Retention & Erasure
Define how long you keep data, automate when it goes, and prove it actually went.
The problem
Section 8(7) of the DPDP Act is one sentence long and creates one of the hardest operational challenges in compliance: "The Data Fiduciary shall erase personal data... where the Data Principal withdraws consent or where the specified purpose is no longer being served, whichever is earlier."
That sentence means: you must know the purpose for every piece of personal data you hold, you must know when that purpose has been served, you must delete the data when the purpose is served or consent is withdrawn (whichever comes first), you must delete it from every system including backups and third-party processors, you must do it within 7 days for erasure requests with no ongoing lawful basis, and you must be able to prove you did it.
Most companies fail at the first step. They do not have a defined retention schedule - a document that says "customer transaction records: 7 years (Companies Act requirement), marketing consent records: 3 years after withdrawal, support ticket data: 18 months after resolution." Without this, data accumulates indefinitely and every system becomes a compliance liability.
The second failure point is backup deletion. Your primary database may delete a user's data within 24 hours. But if your backup system retains a snapshot containing that data for 90 days, you are non-compliant for 89 of those days. Most companies do not map their backup architecture against their retention schedules.

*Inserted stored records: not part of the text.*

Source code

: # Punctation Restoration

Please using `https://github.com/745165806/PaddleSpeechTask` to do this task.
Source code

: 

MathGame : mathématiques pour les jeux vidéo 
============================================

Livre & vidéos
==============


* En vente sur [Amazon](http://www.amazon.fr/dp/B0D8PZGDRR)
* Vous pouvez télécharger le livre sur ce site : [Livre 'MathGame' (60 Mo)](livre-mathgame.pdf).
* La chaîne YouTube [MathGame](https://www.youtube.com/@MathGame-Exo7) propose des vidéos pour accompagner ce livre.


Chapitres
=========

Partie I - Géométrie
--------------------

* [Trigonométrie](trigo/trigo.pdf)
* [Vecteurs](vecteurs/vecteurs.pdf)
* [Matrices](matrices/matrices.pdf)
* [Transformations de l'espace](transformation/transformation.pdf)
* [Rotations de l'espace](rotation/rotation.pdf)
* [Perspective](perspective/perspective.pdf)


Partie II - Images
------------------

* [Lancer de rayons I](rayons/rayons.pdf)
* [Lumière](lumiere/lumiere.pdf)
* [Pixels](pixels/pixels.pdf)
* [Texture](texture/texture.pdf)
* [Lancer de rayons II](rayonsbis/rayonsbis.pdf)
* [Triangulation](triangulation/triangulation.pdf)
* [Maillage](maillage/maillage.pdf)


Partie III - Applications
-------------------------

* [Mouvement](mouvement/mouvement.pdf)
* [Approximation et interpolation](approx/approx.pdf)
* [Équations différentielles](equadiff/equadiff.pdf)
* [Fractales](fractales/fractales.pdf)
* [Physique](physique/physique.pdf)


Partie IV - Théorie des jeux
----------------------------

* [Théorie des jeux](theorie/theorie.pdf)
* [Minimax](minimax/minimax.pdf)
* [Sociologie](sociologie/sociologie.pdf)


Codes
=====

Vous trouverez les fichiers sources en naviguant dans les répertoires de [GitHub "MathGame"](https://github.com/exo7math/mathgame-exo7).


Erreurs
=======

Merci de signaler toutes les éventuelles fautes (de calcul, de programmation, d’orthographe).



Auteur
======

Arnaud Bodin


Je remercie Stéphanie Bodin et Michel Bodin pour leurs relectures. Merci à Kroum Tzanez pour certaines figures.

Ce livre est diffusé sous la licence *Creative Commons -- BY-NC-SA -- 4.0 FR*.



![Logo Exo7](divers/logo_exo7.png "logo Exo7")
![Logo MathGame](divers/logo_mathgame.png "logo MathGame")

The third failure point is processor follow-through. When you delete customer data from your systems, does your CRM vendor also delete it? Does your email marketing tool purge it from their servers? Does your analytics platform remove it from their data warehouse? Under DPDP, you need proof that processors have completed deletion - not just your own systems.
What ComplyDP does
Retention schedule builder
Define retention periods for every data category, mapped to purpose and legal basis. The platform comes pre-loaded with common Indian statutory retention requirements (Companies Act, GST, labour laws, PF Act) so you do not need to research retention obligations from scratch.
Automated deletion triggers
When a retention period expires or consent is withdrawn, the platform flags the data for deletion. Automated triggers can initiate deletion workflows across connected systems or generate task lists for manual deletion where automation is not available.

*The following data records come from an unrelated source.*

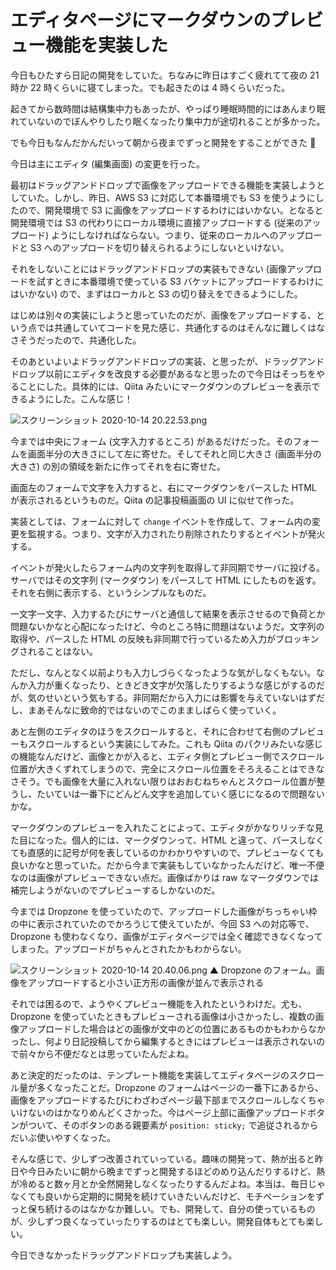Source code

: # エディタページにマークダウンのプレビュー機能を実装した
今日もひたすら日記の開発をしていた。ちなみに昨日はすごく疲れてて夜の 21 時か 22 時くらいに寝てしまった。でも起きたのは 4 時くらいだった。

起きてから数時間は結構集中力もあったが、やっぱり睡眠時間的にはあんまり眠れていないのでぼんやりしたり眠くなったり集中力が途切れることが多かった。

でも今日もなんだかんだいって朝から夜までずっと開発をすることができた 💪

今日は主にエディタ (編集画面) の変更を行った。

最初はドラッグアンドドロップで画像をアップロードできる機能を実装しようとしていた。しかし、昨日、AWS S3 に対応して本番環境でも S3 を使うようにしたので、開発環境で S3 に画像をアップロードするわけにはいかない。となると開発環境では S3 の代わりにローカル環境に直接アップロードする (従来のアップロード) ようにしなければならない。つまり、従来のローカルへのアップロードと S3 へのアップロードを切り替えられるようにしないといけない。

それをしないことにはドラッグアンドドロップの実装もできない (画像アップロードを試すときに本番環境で使っている S3 バケットにアップロードするわけにはいかない) ので、まずはローカルと S3 の切り替えをできるようにした。

はじめは別々の実装にしようと思っていたのだが、画像をアップロードする、という点では共通していてコードを見た感じ、共通化するのはそんなに難しくはなさそうだったので、共通化した。

そのあといよいよドラッグアンドドロップの実装、と思ったが、ドラッグアンドドロップ以前にエディタを改良する必要があるなと思ったので今日はそっちをやることにした。具体的には、Qiita みたいにマークダウンのプレビューを表示できるようにした。こんな感じ！

![スクリーンショット 2020-10-14 20.22.53.png](https://noraworld.github.io/box-bulbasaur/2020/10/4d4a8a2c3de1f46e5052a327db8d8284d78b21f41f29fb41861640427ab35f97.png)

今までは中央にフォーム (文字入力するところ) があるだけだった。そのフォームを画面半分の大きさにして左に寄せた。そしてそれと同じ大きさ (画面半分の大きさ) の別の領域を新たに作ってそれを右に寄せた。

画面左のフォームで文字を入力すると、右にマークダウンをパースした HTML が表示されるというものだ。Qiita の記事投稿画面の UI に似せて作った。

実装としては、フォームに対して `change` イベントを作成して、フォーム内の変更を監視する。つまり、文字が入力されたり削除されたりするとイベントが発火する。

イベントが発火したらフォーム内の文字列を取得して非同期でサーバに投げる。サーバではその文字列 (マークダウン) をパースして HTML にしたものを返す。それを右側に表示する、というシンプルなものだ。

一文字一文字、入力するたびにサーバと通信して結果を表示させるので負荷とか問題ないかなと心配になったけど、今のところ特に問題はないようだ。文字列の取得や、パースした HTML の反映も非同期で行っているため入力がブロッキングされることはない。

ただし、なんとなく以前よりも入力しづらくなったような気がしなくもない。なんか入力が重くなったり、ときどき文字が欠落したりするような感じがするのだが、気のせいという気もする。非同期だから入力には影響を与えていないはずだし、まあそんなに致命的ではないのでこのまましばらく使っていく。

あと左側のエディタのほうをスクロールすると、それに合わせて右側のプレビューもスクロールするという実装にしてみた。これも Qiita のパクリみたいな感じの機能なんだけど、画像とかが入ると、エディタ側とプレビュー側でスクロール位置が大きくずれてしまうので、完全にスクロール位置をそろえることはできなさそう。でも画像を大量に入れない限りはおおむねちゃんとスクロール位置が整うし、たいていは一番下にどんどん文字を追加していく感じになるので問題ないかな。

マークダウンのプレビューを入れたことによって、エディタがかなりリッチな見た目になった。個人的には、マークダウンって、HTML と違って、パースしなくても直感的に記号が何を表しているのかわかりやすいので、プレビューなくても良いかなと思っていた。だから今まで実装もしていなかったんだけど、唯一不便なのは画像がプレビューできない点だ。画像ばかりは raw なマークダウンでは補完しようがないのでプレビューするしかないのだ。

今までは Dropzone を使っていたので、アップロードした画像がちっちゃい枠の中に表示されていたのでかろうじて使えていたが、今回 S3 への対応等で、Dropzone も使わなくなり、画像がエディタページでは全く確認できなくなってしまった。アップロードがちゃんとされたかもわからない。

![スクリーンショット 2020-10-14 20.40.06.png](https://noraworld.github.io/box-bulbasaur/2020/10/dbf166391d4a48d7c0a96fe430de9dd3ff9dd6c22c6d734c885105e90cbbe705.png)
▲ Dropzone のフォーム。画像をアップロードすると小さい正方形の画像が並んで表示される

それでは困るので、ようやくプレビュー機能を入れたというわけだ。尤も、Dropzone を使っていたときもプレビューされる画像は小さかったし、複数の画像アップロードした場合はどの画像が文中のどの位置にあるものかもわからなかったし、何より日記投稿してから編集するときにはプレビューは表示されないので前々から不便だなとは思っていたんだよね。

あと決定的だったのは、テンプレート機能を実装してエディタページのスクロール量が多くなったことだ。Dropzone のフォームはページの一番下にあるから、画像をアップロードするたびにわざわざページ最下部までスクロールしなくちゃいけないのはかなりめんどくさかった。今はページ上部に画像アップロードボタンがついて、そのボタンのある親要素が `position: sticky;` で追従されるからだいぶ使いやすくなった。

そんな感じで、少しずつ改善されていっている。趣味の開発って、熱が出ると昨日や今日みたいに朝から晩までずっと開発するほどのめり込んだりするけど、熱が冷めると数ヶ月とか全然開発しなくなったりするんだよね。本当は、毎日じゃなくても良いから定期的に開発を続けていきたいんだけど、モチベーションをずっと保ち続けるのはなかなか難しい。でも、開発して、自分の使っているものが、少しずつ良くなっていったりするのはとても楽しい。開発自体もとても楽しい。

今日できなかったドラッグアンドドロップも実装しよう。
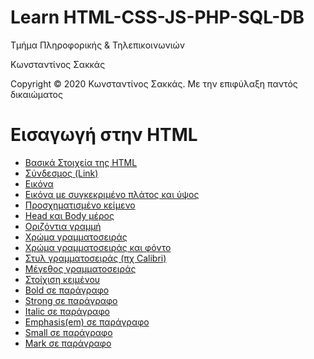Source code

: <html>
<body>
<h1> Learn HTML-CSS-JS-PHP-SQL-DB</h1>
<p> Τμήμα Πληροφορικής & Τηλεπικοινωνιών </p>
<p> Κωνσταντίνος Σακκάς</p>
  <p>Copyright © 2020 Κωνσταντίνος Σακκάς. Με την επιφύλαξη παντός δικαιώματος</p>
  <h1></h1>

<h1>Εισαγωγή στην HTML</h1>
<ul>

<li><a href="./Code greek/basic_1.html" target="_blank">Βασικά Στοιχεία της HTML </a></li>
<li><a href="./Code greek/ahref.html">Σύνδεσμος (Link)</a></li>
<li><a href="./Code greek/img.html">Εικόνα</a></li>
<li><a href="./Code greek/img_with_size.html">Εικόνα με συγκεκριμένο πλάτος και ύψος</a></li>
<li><a href="./Code greek/pre.html">Προσχηματισμένο κείμενο</a></li>
<li><a href="./Code greek/head_and_body.html">Head και Body μέρος</a></li>
<li><a href="./Code greek/hr.html">Οριζόντια γραμμή</a></li>
<li><a href="./Code greek/style_color.html">Χρώμα γραμματοσειράς</a></li>
<li><a href="./Code greek/background_color.html">Χρώμα γραμματοσειράς και φόντο</a></li>
<li><a href="./Code greek/font_family.html">Στυλ γραμματοσειράς (πχ Calibri)</a></li>
<li><a href="./Code greek/font_size.html">Μέγεθος γραμματοσειράς</a></li>
<li><a href="./Code greek/text_align.html">Στοίχιση κειμένου </a></li>
<li><a href="./Code greek/bold.html">Bold σε παράγραφο </a></li>
<li><a href="./Code greek/strong.html">Strong σε παράγραφο </a></li>
<li><a href="./Code greek/italics.html">Italic σε παράγραφο </a></li>
<li><a href="./Code greek/em.html">Emphasis(em) σε παράγραφο </a></li>
<li><a href="./Code greek/small.html">Small σε παράγραφο </a></li>
<li><a href="./Code greek/mark.html">Mark σε παράγραφο </a></li>



</ul>
</body>
</html>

Processor deletion tracking
When you send a deletion request to a vendor, track whether they confirmed deletion, when, and with what evidence. Maintain a chain of deletion proof across your entire processor ecosystem.
Backup-aware retention
Map your backup architecture (daily snapshots, weekly full backups, disaster recovery copies) against your retention schedules. The platform identifies where backup retention exceeds data retention periods and flags the compliance gap.
Erasure certificates
Generate audit-ready erasure certificates for every deletion event: what data was deleted, from which systems, when, by whom, and with what processor confirmations. This is your evidence when the DPBI asks 'can you prove you deleted it?'
How it works
- 1
Define your retention schedule
For each data category in your inventory, set a retention period and the reason for it (statutory requirement, business need, consent-dependent). The platform suggests defaults based on Indian law.
- 2
Map systems and backups
Identify every system where each data category is stored - including backups, caches, and processor systems. This is the deletion scope for each data category.
- 3
Activate triggers
Set automated flags for when retention periods expire or consent is withdrawn. The platform generates deletion tasks with deadlines and assigns them to system owners.
- 4
Execute and certify
Delete across all systems, collect processor confirmations, and generate an erasure certificate. Store the certificate as your audit evidence.
What the Act requires
| Section | Requirement |
|---|---|
| Section 8(7) | Erase personal data when purpose is served or consent is withdrawn, whichever is earlier |
| Section 12 | Data Principal can request erasure - must be completed within prescribed timeline (7 days) |
| Section 6(4) | When consent is withdrawn, processing must stop and data must be deleted |
| Rule 8 (for certain entities) | Large platforms must erase data after specified inactivity periods (e.g., 3 years) with 48-hour prior notice to user |
Frequently asked questions
When must we delete personal data?▼
When the purpose for which it was collected is no longer being served, OR when the Data Principal withdraws consent - whichever comes first. Unless a separate legal obligation requires retention (Companies Act, tax laws, etc.), in which case you retain only for the statutory period and then delete.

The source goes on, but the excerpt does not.